As noted, the focus is very much on Merino and the long section on preparing Merino locks for spinning will be invaluable, should you want/need to do that. Margaret washes the locks individually (see footnote) in extremely hot water, and rubs each lock on a block of soap, Rinsing is minimal.
She points out that a single lock goes a very long way in lace spinning and that her typical 15 minute washing session will supply fibre for several days’ spinning.
This is another very technical video. The delivery is less good than that of The Spinner’s Toolbox. If Abby is the Visiting Lecturer, and Judith is the Masterclass Tutor, then Margaret is definitely the Village Schoolmistress.
The big beef that I have with this video is that, yes, Margaret Stove is probably the leading exponent, but a little bit more of how to approach something like her level of skill and rather less of “look how clever I am” would have made this video more valuable to me, and more enjoyable.
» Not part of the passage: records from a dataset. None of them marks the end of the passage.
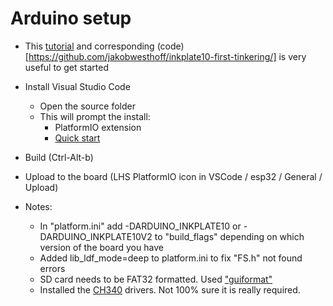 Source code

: # Arduino setup

- This [tutorial](https://www.youtube.com/watch?v=LGoTi9iqgDI) and corresponding (code)[https://github.com/jakobwesthoff/inkplate10-first-tinkering/] is very useful to get started

- Install Visual Studio Code

  - Open the source folder
  - This will prompt the install:
    - PlatformIO extension
    - [Quick start](https://docs.platformio.org/en/latest/integration/ide/vscode.html#quick-start)

- Build (Ctrl-Alt-b)

- Upload to the board (LHS PlatformIO icon in VSCode / esp32 / General / Upload)

- Notes:
  - In "platform.ini" add -DARDUINO_INKPLATE10 or -DARDUINO_INKPLATE10V2 to "build_flags" depending on which version of the board you have
  - Added lib_ldf_mode=deep to platform.ini to fix "FS.h" not found errors
  - SD card needs to be FAT32 formatted. Used ["guiformat"](http://ridgecrop.co.uk/index.htm?guiformat.htm)
  - Installed the [CH340](https://e-radionica.com/en/blog/ch340-driver-installation-croduino-basic3-nova2/) drivers.  Not 100% sure it is really required.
Summary: well worth watching if you want to spin Merino or similar fleece. Interesting for technique to spin fine yarn with elastic bounce and also for lock preparation method/spinning from the lock.
Run time: 86 minutes
Footnote: To wash larger amounts, Margaret uses Netlon bags – the plastic netting used for packing fruit (and for Natalie’s Yarn Bras.) This looks to be a method transferable to the fibres that I do use and would appear to offer benefits over the laundry bags that I am currently using. I looked up Netlon on eBay and found it in 50 metre rolls. Far too much for this spinner.
It’s just a thought but if Sanday Spinners obtained a quantity, would there be a market for sections of Netlon if we resold it in sensible lengths? We would need to research which gauge is best to use for this purpose.